To assess the use of plasma free amino acids (PFAAs) as biomarkers for metabolic disorders, it is essential to identify genetic factors that influence PFAA concentrations. PFAA concentrations were ...absolutely quantified by liquid chromatography-mass spectrometry using plasma samples from 1338 Japanese individuals, and genome-wide quantitative trait locus (QTL) analysis was performed for the concentrations of 21 PFAAs. We next conducted a conditional QTL analysis using the concentration of each PFAA adjusted by the other 20 PFAAs as covariates to elucidate genetic determinants that influence PFAA concentrations. We identified eight genes that showed a significant association with PFAA concentrations, of which two, SLC7A2 and PKD1L2, were identified.
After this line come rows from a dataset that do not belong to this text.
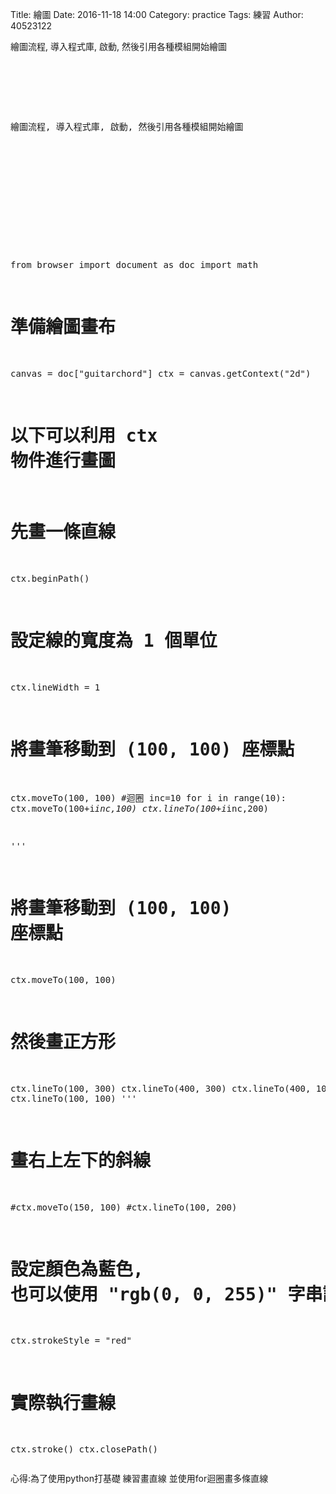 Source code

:Title: 繪圖
Date: 2016-11-18 14:00
Category: practice
Tags: 練習
Author: 40523122


<!-- PELICAN_END_SUMMARY -->
<p>繪圖流程, 導入程式庫, 啟動, 然後引用各種模組開始繪圖</p>
<!-- 導入 Brython 標準程式庫 -->

<script type="text/javascript" 
    src="https://cdn.rawgit.com/brython-dev/brython/master/www/src/brython_dist.js">
</script>

<!-- 啟動 Brython -->

<script>
window.onload=function(){
brython(1);
}
</script>

<!-- 以下實際利用  Brython 畫兩條直線 -->

<canvas id="guitarchord" width="600" height="500"></canvas>

<script type="text/python3">

from browser import document as doc
import math
# 準備繪圖畫布
canvas = doc["guitarchord"]
ctx = canvas.getContext("2d")

# 以下可以利用 ctx 物件進行畫圖
# 先畫一條直線
ctx.beginPath()
# 設定線的寬度為 1 個單位
ctx.lineWidth = 1
# 將畫筆移動到 (100, 100) 座標點
ctx.moveTo(100, 100)
#迴圈
inc=10
for i in range(10):
     ctx.moveTo(100+i*inc,100)
     ctx.lineTo(100+i*inc,200)
 

'''
# 將畫筆移動到 (100, 100) 座標點
ctx.moveTo(100, 100)
# 然後畫正方形
ctx.lineTo(100, 300)
ctx.lineTo(400, 300)
ctx.lineTo(400, 100)
ctx.lineTo(100, 100)
'''
# 畫右上左下的斜線
#ctx.moveTo(150, 100)
#ctx.lineTo(100, 200)
# 設定顏色為藍色, 也可以使用 "rgb(0, 0, 255)" 字串設定顏色值
ctx.strokeStyle = "red"
# 實際執行畫線
ctx.stroke()
ctx.closePath()
</script>


<pre class="brush: python">





<p>繪圖流程, 導入程式庫, 啟動, 然後引用各種模組開始繪圖</p>
<!-- 導入 Brython 標準程式庫 -->

<script type="text/javascript" 
    src="https://cdn.rawgit.com/brython-dev/brython/master/www/src/brython_dist.js">
</script>

<!-- 啟動 Brython -->

<script>
window.onload=function(){
brython(1);
}
</script>

<!-- 以下實際利用  Brython 畫兩條直線 -->



from browser import document as doc
import math
# 準備繪圖畫布
canvas = doc["guitarchord"]
ctx = canvas.getContext("2d")

# 以下可以利用 ctx 物件進行畫圖
# 先畫一條直線
ctx.beginPath()
# 設定線的寬度為 1 個單位
ctx.lineWidth = 1
# 將畫筆移動到 (100, 100) 座標點
ctx.moveTo(100, 100)
#迴圈
inc=10
for i in range(10):
     ctx.moveTo(100+i*inc,100)
     ctx.lineTo(100+i*inc,200)
 

'''
# 將畫筆移動到 (100, 100) 座標點
ctx.moveTo(100, 100)
# 然後畫正方形
ctx.lineTo(100, 300)
ctx.lineTo(400, 300)
ctx.lineTo(400, 100)
ctx.lineTo(100, 100)
'''
# 畫右上左下的斜線
#ctx.moveTo(150, 100)
#ctx.lineTo(100, 200)
# 設定顏色為藍色, 也可以使用 "rgb(0, 0, 255)" 字串設定顏色值
ctx.strokeStyle = "red"
# 實際執行畫線
ctx.stroke()
ctx.closePath()
</script>
</pre>


心得:為了使用python打基礎 練習畫直線 並使用for迴圈畫多條直線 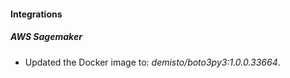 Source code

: 
#### Integrations
##### AWS Sagemaker
- Updated the Docker image to: *demisto/boto3py3:1.0.0.33664*.
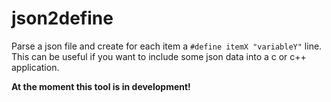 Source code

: # json2define

Parse a json file and create for each item a `#define itemX "variableY"` line.  
This can be useful if you want to include some json data into a c or c++ application.

**At the moment this tool is in development!**
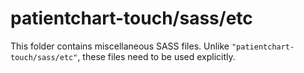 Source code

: # patientchart-touch/sass/etc

This folder contains miscellaneous SASS files. Unlike `"patientchart-touch/sass/etc"`, these files
need to be used explicitly.
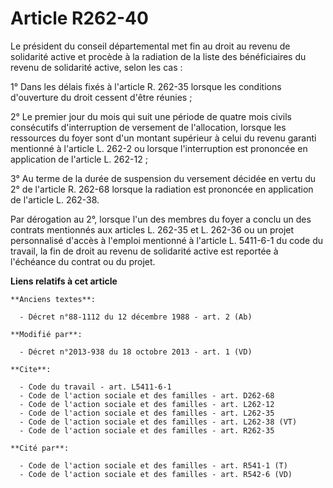 # Article R262-40

Le président du conseil départemental met fin au droit au revenu de solidarité active et procède à la radiation de la liste
des bénéficiaires du revenu de solidarité active, selon les cas : 

1° Dans les délais fixés à l'article R. 262-35 lorsque les conditions d'ouverture du droit cessent d'être réunies ; 

2° Le premier jour du mois qui suit une période de quatre mois civils consécutifs d'interruption de versement de
l'allocation, lorsque les ressources du foyer sont d'un montant supérieur à celui du revenu garanti mentionné à l'article L.
262-2 ou lorsque l'interruption est prononcée en application de l'article L. 262-12 ; 

3° Au terme de la durée de suspension du versement décidée en vertu du 2° de l'article R. 262-68 lorsque la radiation est
prononcée en application de l'article L. 262-38. 

Par dérogation au 2°, lorsque l'un des membres du foyer a conclu un des contrats mentionnés aux articles L. 262-35 et L.
262-36 ou un projet personnalisé d'accès à l'emploi mentionné à l'article L. 5411-6-1 du code du travail, la fin de droit au
revenu de solidarité active est reportée à l'échéance du contrat ou du projet.

**Liens relatifs à cet article**

	**Anciens textes**:

	  - Décret n°88-1112 du 12 décembre 1988 - art. 2 (Ab)

	**Modifié par**:

	  - Décret n°2013-938 du 18 octobre 2013 - art. 1 (VD)

	**Cite**:

	  - Code du travail - art. L5411-6-1
	  - Code de l'action sociale et des familles - art. D262-68
	  - Code de l'action sociale et des familles - art. L262-12
	  - Code de l'action sociale et des familles - art. L262-35
	  - Code de l'action sociale et des familles - art. L262-38 (VT)
	  - Code de l'action sociale et des familles - art. R262-35

	**Cité par**:

	  - Code de l'action sociale et des familles - art. R541-1 (T)
	  - Code de l'action sociale et des familles - art. R542-6 (VD)
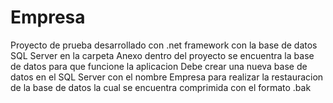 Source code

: # Empresa
Proyecto de prueba desarrollado con .net framework con la base de datos SQL Server
en la carpeta Anexo dentro del proyecto se encuentra la base de datos para que funcione la aplicacion 
Debe crear una nueva base de datos en el SQL Server con el nombre Empresa 
para realizar la restauracion de la base de datos la cual se encuentra comprimida con el formato .bak
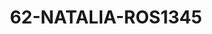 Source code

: ---
title: 62-NATALIA-ROS1345
image: /v1543919832/viterbo/62-NATALIA-ROS1345.jpg
brand: rosa-clara
layout: vestito
--- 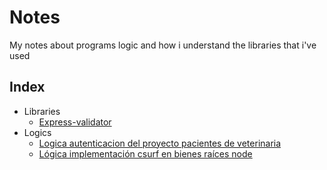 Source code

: # Notes
My notes about programs logic and how i understand the libraries that i've used
## Index
- Libraries
    - [Express-validator](./Libraries/Express-validator.md)   
- Logics
    - [Logica autenticacion del proyecto pacientes de veterinaria](./Logics/Logica-autenticacion-del-proyecto-pacientes-de-veterinaria.md)  
    - [Lógica implementación csurf en bienes raíces node](./Logics/Csurf-bienes-raices-node.md)  
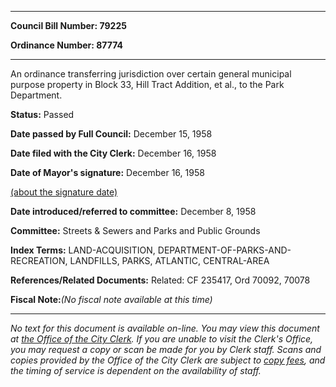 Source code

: 

********

**Council Bill Number: 79225**
   
**Ordinance Number: 87774**
********

 An ordinance transferring jurisdiction over certain general municipal purpose property in Block 33, Hill Tract Addition, et al., to the Park Department.

**Status:** Passed
   
**Date passed by Full Council:** December 15, 1958
   
**Date filed with the City Clerk:** December 16, 1958
   
**Date of Mayor's signature:** December 16, 1958
   
[(about the signature date)](/~public/approvaldate.htm)
   
   
   
**Date introduced/referred to committee:** December 8, 1958
   
**Committee:** Streets & Sewers and Parks and Public Grounds
   
   
**Index Terms:** LAND-ACQUISITION, DEPARTMENT-OF-PARKS-AND-RECREATION, LANDFILLS, PARKS, ATLANTIC, CENTRAL-AREA

**References/Related Documents:** Related: CF 235417, Ord 70092, 70078

**Fiscal Note:**_(No fiscal note available at this time)_
********

_No text for this document is available on-line. You may view this document at [the Office of the City Clerk](http://www.seattle.gov/leg/clerk/contactUs.htm). If you are unable to visit the Clerk's Office, you may request a copy or scan be made for you by Clerk staff. Scans and copies provided by the Office of the City Clerk are subject to [copy fees](http://clerk.seattle.gov/~public/clerkfees.htm), and the timing of service is dependent on the availability of staff._

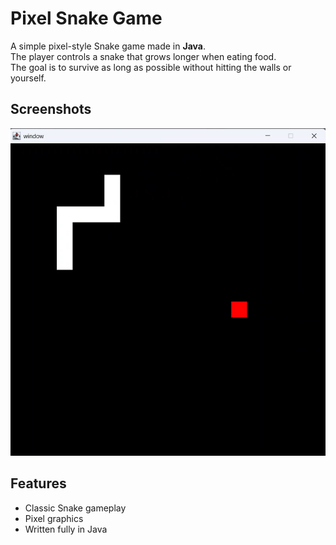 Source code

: # Pixel Snake Game

A simple pixel-style Snake game made in **Java**.  
The player controls a snake that grows longer when eating food.  
The goal is to survive as long as possible without hitting the walls or yourself.


## Screenshots
![Game Screenshot](images/screenshot.png)


## Features
- Classic Snake gameplay  
- Pixel graphics  
- Written fully in Java  

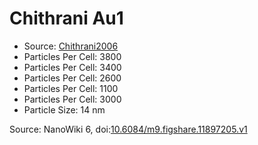 <a name="material" />

# Chithrani Au1
<script type="application/ld+json">
  {
    "@context": "https://schema.org/",
    "@type": "ChemicalSubstance",
    "@id": "https://egonw.github.io/nanowiki/nanowiki416.html#material",
    "http://purl.org/dc/terms/conformsTo":
      {
        "@type": "CreativeWork",
        "@id": "https://bioschemas.org/profiles/ChemicalSubstance/0.4-RELEASE/"
      },
    "identfier": "416",
    "name": "Chithrani Au1",
    "url": "https://egonw.github.io/nanowiki/nanowiki416.html#material",
    "sameAs": "http://127.0.0.1/mediawiki/index.php/Special:URIResolver/Chithrani_Au1"
  }
</script>


* Source: [Chithrani2006](articleChithrani2006.md)
* Particles Per Cell: 3800 
* Particles Per Cell: 3400 
* Particles Per Cell: 2600 
* Particles Per Cell: 1100 
* Particles Per Cell: 3000 
* Particle Size: 14 nm


Source: NanoWiki 6, doi:[10.6084/m9.figshare.11897205.v1](https://doi.org/10.6084/m9.figshare.11897205.v1)
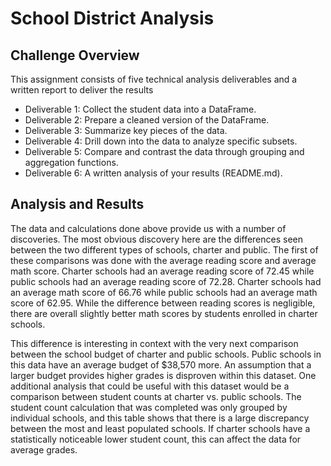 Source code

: # School District Analysis
## Challenge Overview
This assignment consists of five technical analysis deliverables and a written report to deliver the results

- Deliverable 1: Collect the student data into a DataFrame.
- Deliverable 2: Prepare a cleaned version of the DataFrame.
- Deliverable 3: Summarize key pieces of the data.
- Deliverable 4: Drill down into the data to analyze specific subsets.
- Deliverable 5: Compare and contrast the data through grouping and aggregation functions.
- Deliverable 6: A written analysis of your results (README.md).

## Analysis and Results
The data and calculations done above provide us with a number of discoveries. The most obvious discovery here are the differences seen between the two different types of schools, charter and public. The first of these comparisons was done with the average reading score and average math score. Charter schools had an average reading score of 72.45 while public schools had an average reading score of 72.28. Charter schools had an average math score of 66.76 while public schools had an average math score of 62.95. While the difference between reading scores is negligible, there are overall slightly better math scores by students enrolled in charter schools.

This difference is interesting in context with the very next comparison between the school budget of charter and public schools. Public schools in this data have an average budget of $38,570 more. An assumption that a larger budget provides higher grades is disproven within this dataset. One additional analysis that could be useful with this dataset would be a comparison between student counts at charter vs. public schools. The student count calculation that was completed was only grouped by individual schools, and this table shows that there is a large discrepancy between the most and least populated schools. If charter schools have a statistically noticeable lower student count, this can affect the data for average grades.
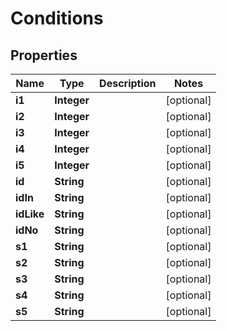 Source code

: 
# Conditions

## Properties
Name | Type | Description | Notes
------------ | ------------- | ------------- | -------------
**i1** | **Integer** |  |  [optional]
**i2** | **Integer** |  |  [optional]
**i3** | **Integer** |  |  [optional]
**i4** | **Integer** |  |  [optional]
**i5** | **Integer** |  |  [optional]
**id** | **String** |  |  [optional]
**idIn** | **String** |  |  [optional]
**idLike** | **String** |  |  [optional]
**idNo** | **String** |  |  [optional]
**s1** | **String** |  |  [optional]
**s2** | **String** |  |  [optional]
**s3** | **String** |  |  [optional]
**s4** | **String** |  |  [optional]
**s5** | **String** |  |  [optional]




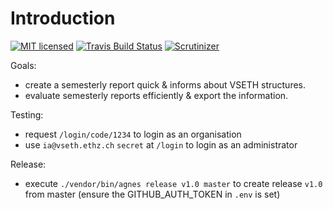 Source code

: Introduction
======
[![MIT licensed](https://img.shields.io/badge/license-MIT-blue.svg)](./LICENSE) 
[![Travis Build Status](https://travis-ci.com/famoser/vseth-semesterly-reports.svg?branch=master)](https://travis-ci.com/famoser/vseth-semesterly-reports)
[![Scrutinizer](https://scrutinizer-ci.com/g/famoser/vseth-semesterly-reports/badges/quality-score.png?b=master)](https://scrutinizer-ci.com/g/famoser/vseth-semesterly-reports)

Goals:
 - create a semesterly report quick & informs about VSETH structures.
 - evaluate semesterly reports efficiently & export the information.
 
Testing:
 - request `/login/code/1234` to login as an organisation
 - use `ia@vseth.ethz.ch` `secret` at `/login` to login as an administrator

Release:
 - execute `./vendor/bin/agnes release v1.0 master` to create release `v1.0` from master (ensure the GITHUB_AUTH_TOKEN in `.env` is set) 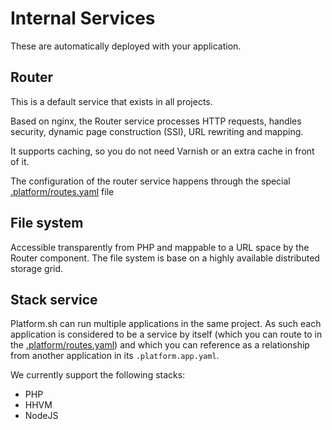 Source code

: # Internal Services

These are automatically deployed with your application.

## Router

This is a default service that exists in all projects.

Based on nginx, the Router service processes HTTP requests, handles security,
dynamic page construction (SSI), URL rewriting and mapping. 

It supports caching, so you do not need Varnish or an extra cache in front of it.

The configuration of the router service happens through the special 
[.platform/routes.yaml](../../reference/routes-yaml.html) file

## File system

Accessible transparently from PHP and mappable to a URL space by the Router
component. The file system is base on a highly available distributed storage
grid.

## Stack service

Platform.sh can run multiple applications in the same project. As such each
application is considered to be a service by itself (which you can route to
in the [.platform/routes.yaml](../../reference/routes-yaml.html)) 
and which you can reference as a relationship from another application in its 
`.platform.app.yaml`. 

We currently support the following stacks:

* PHP
* HHVM
* NodeJS
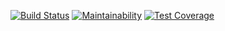 [![Build Status](https://travis-ci.org/tredoc/frontend-project-lvl3.svg?branch=master)](https://travis-ci.org/tredoc/frontend-project-lvl3)
[![Maintainability](https://api.codeclimate.com/v1/badges/8bb1792743eda170ccd1/maintainability)](https://codeclimate.com/github/tredoc/frontend-project-lvl3/maintainability)
[![Test Coverage](https://api.codeclimate.com/v1/badges/8bb1792743eda170ccd1/test_coverage)](https://codeclimate.com/github/tredoc/frontend-project-lvl3/test_coverage) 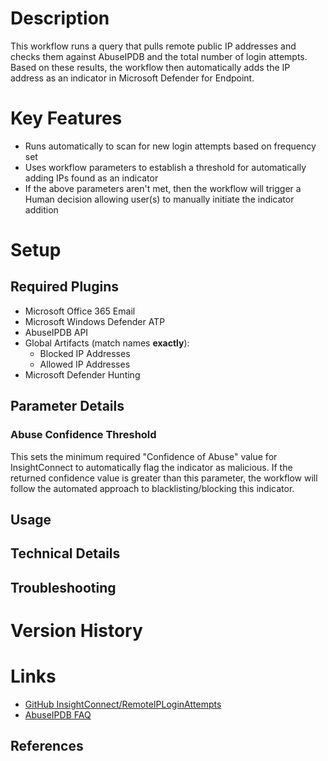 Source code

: # Description
This workflow runs a query that pulls remote public IP addresses and checks them against AbuseIPDB and the total number of login attempts. Based on these results, the workflow then automatically adds the IP address as an indicator in Microsoft Defender for Endpoint.

# Key Features
* Runs automatically to scan for new login attempts based on frequency set
* Uses workflow parameters to establish a threshold for automatically adding IPs found as an indicator
* If the above parameters aren't met, then the workflow will trigger a Human decision allowing user(s) to manually initiate the indicator addition

# Setup
## Required Plugins
* Microsoft Office 365 Email
* Microsoft Windows Defender ATP
* AbuseIPDB API
* Global Artifacts (match names **exactly**):
  * Blocked IP Addresses
  * Allowed IP Addresses
* Microsoft Defender Hunting

## Parameter Details
### Abuse Confidence Threshold
This sets the minimum required "Confidence of Abuse" value for InsightConnect to automatically flag the indicator as malicious. If the returned confidence value is greater than this parameter, the workflow will follow the automated approach to blacklisting/blocking this indicator.

## Usage

## Technical Details

## Troubleshooting

# Version History

# Links
* [GitHub InsightConnect/RemoteIPLoginAttempts](https://github.com/vard2rad/SecOps/tree/main/InsightConnect/RemoteIPLoginAttempts)
* [AbuseIPDB FAQ](https://www.abuseipdb.com/faq.html)

## References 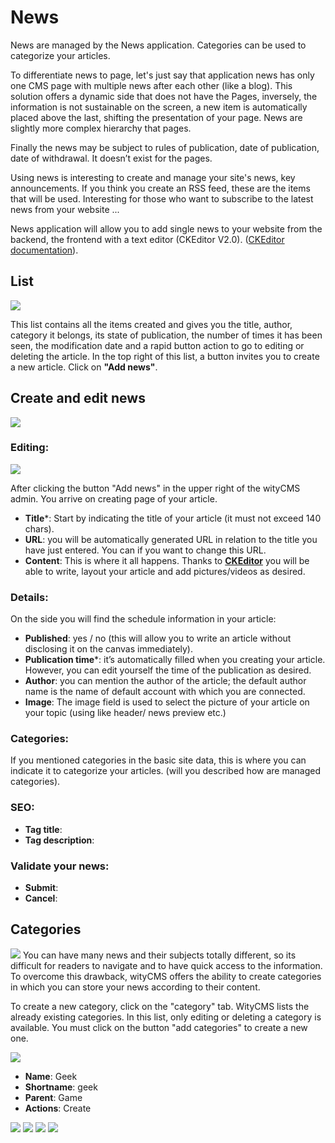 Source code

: # News

News are managed by the News application. Categories can be used to categorize your articles.

To differentiate news to page, let's just say that application news has only one CMS page with multiple news after each other (like a blog). This solution offers a dynamic side that does not have the Pages, inversely, the information is not sustainable on the screen, a new item is automatically placed above the last, shifting the presentation of your page. News are slightly more complex hierarchy that pages.

Finally the news may be subject to rules of publication, date of publication, date of withdrawal. It doesn’t exist for the pages.

Using news is interesting to create and manage your site's news, key announcements. If you think you create an RSS feed, these are the items that will be used. Interesting for those who want to subscribe to the latest news from your website ...

News application will allow you to add single news to your website from the backend, the frontend with a text editor (CKEditor V2.0). ([CKEditor documentation](http://docs.ckeditor.com/)).

## List
![](news-01.png)

This list contains all the items created and gives you the title, author, category it belongs, its state of publication, the number of times it has been seen, the modification date and a rapid button action to go to editing or deleting the article. In the top right of this list, a button invites you to create a new article. Click on **"Add news"**.

## Create and edit news

![](news-02.png)

### Editing:

![](news-03.png)

After clicking the button "Add news" in the upper right of the wityCMS admin. You arrive on creating page of your article.

* **Title***: Start by indicating the title of your article (it must not exceed 140 chars).
* **URL**: you will be automatically generated URL in relation to the title you have just entered. You can if you want to change this URL.
* **Content**: This is where it all happens. Thanks to **[CKEditor](http://docs.ckeditor.com/)** you will be able to write, layout your article and add pictures/videos as desired.

### Details:

On the side you will find the schedule information in your article:

* **Published**: yes / no (this will allow you to write an article without disclosing it on the canvas immediately).
* **Publication time***: it’s automatically filled when you creating your article. However, you can edit yourself the time of the publication as desired.
* **Author**: you can mention the author of the article; the default author name is the name of default account with which you are connected.
* **Image**: The image field is used to select the picture of your article on your topic (using like header/ news preview etc.)

### Categories:

If you mentioned categories in the basic site data, this is where you can indicate it to categorize your articles. (will you described how are managed categories).

### SEO:

* **Tag title**:
* **Tag description**:

### Validate your news:

* **Submit**:
* **Cancel**:

## Categories

![](news-04.png)
You can have many news and their subjects totally different, so its difficult for readers to navigate and to have quick access to the information.
To overcome this drawback, wityCMS offers the ability to create categories in which you can store your news according to their content.

To create a new category, click on the "category" tab. WityCMS lists the already existing categories. In this list, only editing or deleting a category is available. You must click on the button "add categories" to create a new one.

![](news-05.png)

* **Name**: Geek
* **Shortname**: geek
* **Parent**: Game
* **Actions**: Create

![](news-06.png)
![](news-07.png)
![](news-08.png)
![](news-09.png)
SLC7A2 was associated with the plasma levels of arginine and ornithine, and PKD1L2 with the level of glycine. The significant associations of these two genes were revealed in the conditional QTL analysis, but a significant association between serine and the CPS1 gene disappeared when glycine was used as a covariate. We demonstrated that conditional QTL analysis is useful for determining the metabolic pathways predominantly used for PFAA metabolism. Our findings will help elucidate the physiological roles of genetic components that control the metabolism of amino acids.